■ Work request ■
Copy each line of the entries below that contains the string "cable".

■ Provided records ■
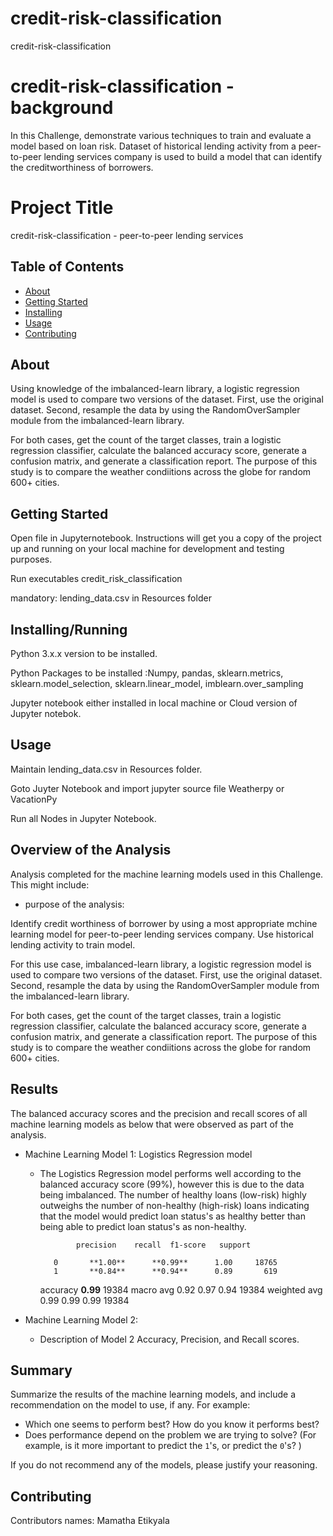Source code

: # credit-risk-classification
credit-risk-classification

# credit-risk-classification - background

In this Challenge, demonstrate various techniques to train and evaluate a model based on loan risk. Dataset of historical lending activity from a peer-to-peer lending services company is used to build a model that can identify the creditworthiness of borrowers.

# Project Title 

credit-risk-classification - peer-to-peer lending services

## Table of Contents

- [About](#about)
- [Getting Started](#getting_started)
- [Installing](#installing)
- [Usage](#usage)
- [Contributing](#contributing)

## About

Using knowledge of the imbalanced-learn library, a logistic regression model is used to compare two versions of the dataset. First, use the original dataset. Second, resample the data by using the RandomOverSampler module from the imbalanced-learn library.

For both cases, get the count of the target classes, train a logistic regression classifier, calculate the balanced accuracy score, generate a confusion matrix, and generate a classification report.
The purpose of this study is to compare the weather condiitions across the globe for random 600+ cities. 

## Getting Started

Open file in Jupyternotebook. Instructions will get you a copy of the project up and running on your local machine for development and testing purposes. 

Run executables credit_risk_classification

mandatory: lending_data.csv in Resources folder

## Installing/Running

Python 3.x.x version to be installed.

Python Packages to be installed :Numpy, pandas, sklearn.metrics, sklearn.model_selection, sklearn.linear_model, imblearn.over_sampling

Jupyter notebook either installed in local machine or Cloud version of Jupyter notebok.

## Usage

Maintain lending_data.csv in Resources folder.

Goto Juyter Notebook and import jupyter source file Weatherpy or VacationPy

Run all Nodes in Jupyter Notebook.

## Overview of the Analysis

Analysis completed for the machine learning models used in this Challenge. This might include:

* purpose of the analysis: 

Identify credit worthiness of borrower by using a most appropriate mchine learning model for peer-to-peer lending services company. Use historical lending activity to train model. 

For this use case, imbalanced-learn library, a logistic regression model is used to compare two versions of the dataset. First, use the original dataset. Second, resample the data by using the RandomOverSampler module from the imbalanced-learn library.

For both cases, get the count of the target classes, train a logistic regression classifier, calculate the balanced accuracy score, generate a confusion matrix, and generate a classification report.
The purpose of this study is to compare the weather condiitions across the globe for random 600+ cities. 

## Results

The balanced accuracy scores and the precision and recall scores of all machine learning models as below that were observed as part of the analysis.

* Machine Learning Model 1: Logistics Regression model
  * The Logistics Regression model performs well according to the balanced accuracy score (99%), however this is due to the data being imbalanced. The number of healthy loans (low-risk) highly outweighs the number of non-healthy (high-risk) loans indicating that the model would predict loan status's as healthy better than being able to predict loan status's as non-healthy.

                precision    recall  f1-score   support

           0       **1.00**      **0.99**      1.00     18765
           1       **0.84**      **0.94**      0.89       619

    accuracy                           **0.99**     19384
   macro avg       0.92      0.97      0.94     19384
weighted avg       0.99      0.99      0.99     19384


* Machine Learning Model 2:
  * Description of Model 2 Accuracy, Precision, and Recall scores.

## Summary

Summarize the results of the machine learning models, and include a recommendation on the model to use, if any. For example:
* Which one seems to perform best? How do you know it performs best?
* Does performance depend on the problem we are trying to solve? (For example, is it more important to predict the `1`'s, or predict the `0`'s? )

If you do not recommend any of the models, please justify your reasoning.

## Contributing
Contributors names: Mamatha Etikyala

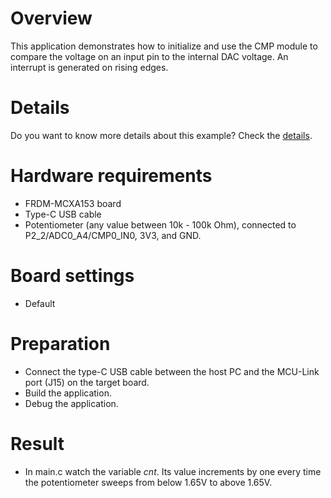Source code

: Overview
========
This application demonstrates how to initialize and use the CMP module to compare the voltage on an input pin to the internal DAC voltage.
An interrupt is generated on rising edges.

Details
====================
Do you want to know more details about this example? Check the [details](./readme_details.md).

Hardware requirements
=====================
- FRDM-MCXA153 board
- Type-C USB cable
- Potentiometer (any value between 10k - 100k Ohm), connected to P2_2/ADC0_A4/CMP0_IN0, 3V3, and GND.

Board settings
==============
- Default

Preparation
===========
- Connect the type-C USB cable between the host PC and the MCU-Link port (J15) on the target board.
- Build the application.
- Debug the application.

Result
======
- In main.c watch the variable *cnt*. Its value increments by one every time the potentiometer sweeps from below 1.65V to above 1.65V.
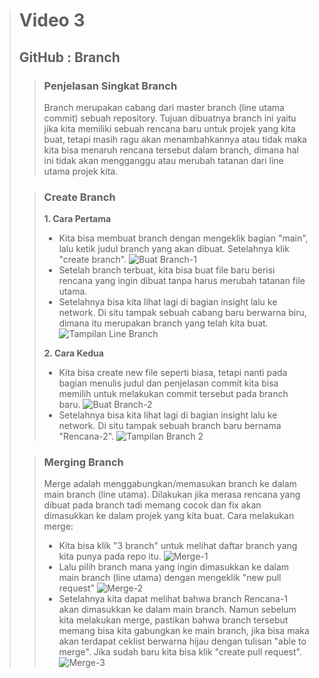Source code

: ># **Video 3**
>## **GitHub : Branch**
>
>>### **Penjelasan Singkat Branch**
>> Branch merupakan cabang dari master branch (line utama commit) sebuah repository. Tujuan dibuatnya branch ini yaitu jika kita memiliki sebuah rencana baru untuk projek yang kita buat, tetapi masih ragu akan menambahkannya atau tidak maka kita bisa menaruh rencana tersebut dalam branch, dimana hal ini tidak akan mengganggu atau merubah tatanan dari line utama projek kita.
>
>>### **Create Branch**
>> **1. Cara Pertama**
>> - Kita bisa membuat branch dengan mengeklik bagian "main", lalu ketik judul branch yang akan dibuat. Setelahnya klik "create branch".
>> ![Buat Branch-1](https://github.com/uliviaembun/Photos/blob/main/Screenshot%20(314).png)
>> - Setelah branch terbuat, kita bisa buat file baru berisi rencana yang ingin dibuat tanpa harus merubah tatanan file utama.
>> - Setelahnya bisa kita lihat lagi di bagian insight lalu ke network. Di situ tampak sebuah cabang baru berwarna biru, dimana itu merupakan branch yang telah kita buat.
>> ![Tampilan Line Branch](https://github.com/uliviaembun/Photos/blob/main/Screenshot%20(317).png)
>> 
>> **2. Cara Kedua**
>> - Kita bisa create new file seperti biasa, tetapi nanti pada bagian menulis judul dan penjelasan commit kita bisa memilih untuk melakukan commit tersebut pada branch baru.
>> ![Buat Branch-2](https://github.com/uliviaembun/Photos/blob/main/Screenshot%20(319).png)
>> - Setelahnya bisa kita lihat lagi di bagian insight lalu ke network. Di situ tampak sebuah branch baru bernama "Rencana-2".
>> ![Tampilan Branch 2](https://github.com/uliviaembun/Photos/blob/main/Screenshot%20(320).png)
>
>>### **Merging Branch**
>> Merge adalah menggabungkan/memasukan branch ke dalam main branch (line utama). Dilakukan jika merasa rencana yang dibuat pada branch tadi memang cocok dan fix akan dimasukkan ke dalam projek yang kita buat.
>> Cara melakukan merge:
>> - Kita bisa klik "3 branch" untuk melihat daftar branch yang kita punya pada repo itu.
>> ![Merge-1](https://github.com/uliviaembun/Photos/blob/main/Screenshot%20(321).png)
>> - Lalu pilih branch mana yang ingin dimasukkan ke dalam main branch (line utama) dengan mengeklik "new pull request"
>> ![Merge-2](https://github.com/uliviaembun/Photos/blob/main/Screenshot%20(322).png)
>> - Setelahnya kita dapat melihat bahwa branch Rencana-1 akan dimasukkan ke dalam main branch. Namun sebelum kita melakukan merge, pastikan bahwa branch tersebut memang bisa kita gabungkan ke main branch, jika bisa maka akan terdapat ceklist berwarna hijau dengan tulisan "able to merge". Jika sudah baru kita bisa klik "create pull request".
>> ![Merge-3](https://github.com/uliviaembun/Photos/blob/main/Screenshot%20(323).png)
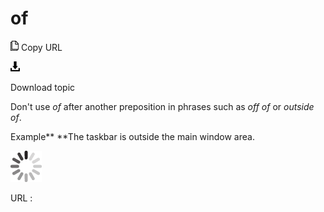 # of

![Copy URL](media/of/Copy.png)
Copy URL

![Download](media/of/Download.png)

Download topic

Don't use *of* after another preposition in phrases such as *off of* or *outside of*. 

Example**
**The taskbar is outside the main window area.

![In progress](media/of/activity-large.gif)

URL :
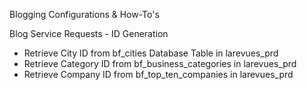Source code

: Blogging Configurations & How-To's

Blog Service Requests - ID Generation
- Retrieve City ID from bf_cities Database Table in larevues_prd
- Retrieve Category ID from bf_business_categories in larevues_prd
- Retrieve Company ID from bf_top_ten_companies in larevues_prd
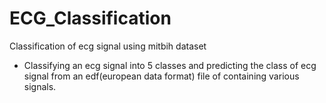 # ECG_Classification
Classification of ecg signal using mitbih dataset

- Classifying an ecg signal into 5 classes and predicting the class of ecg signal from an edf(european data format) file of containing various signals.
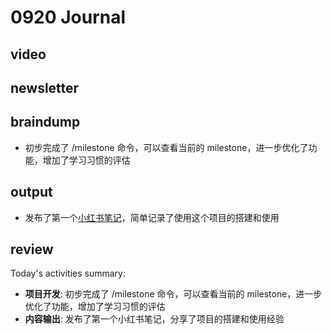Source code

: # 0920 Journal

## video

## newsletter

## braindump

- 初步完成了 /milestone 命令，可以查看当前的 milestone，进一步优化了功能，增加了学习习惯的评估

## output

- 发布了第一个[小红书笔记](https://www.xiaohongshu.com/explore/68ce79a10000000013019913?xsec_token=YByhfracJkx9wfWo5NXk2u6QkLyeEvSvyOAwyuIQNOq6E%3D&xsec_source=pc_creatormng)，简单记录了使用这个项目的搭建和使用

## review

Today's activities summary:
- **项目开发**: 初步完成了 /milestone 命令，可以查看当前的 milestone，进一步优化了功能，增加了学习习惯的评估
- **内容输出**: 发布了第一个小红书笔记，分享了项目的搭建和使用经验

■ Problem solution ■
- Type-C USB cable
- Connect the type-C USB cable between the host PC and the MCU-Link port (J15) on the target board.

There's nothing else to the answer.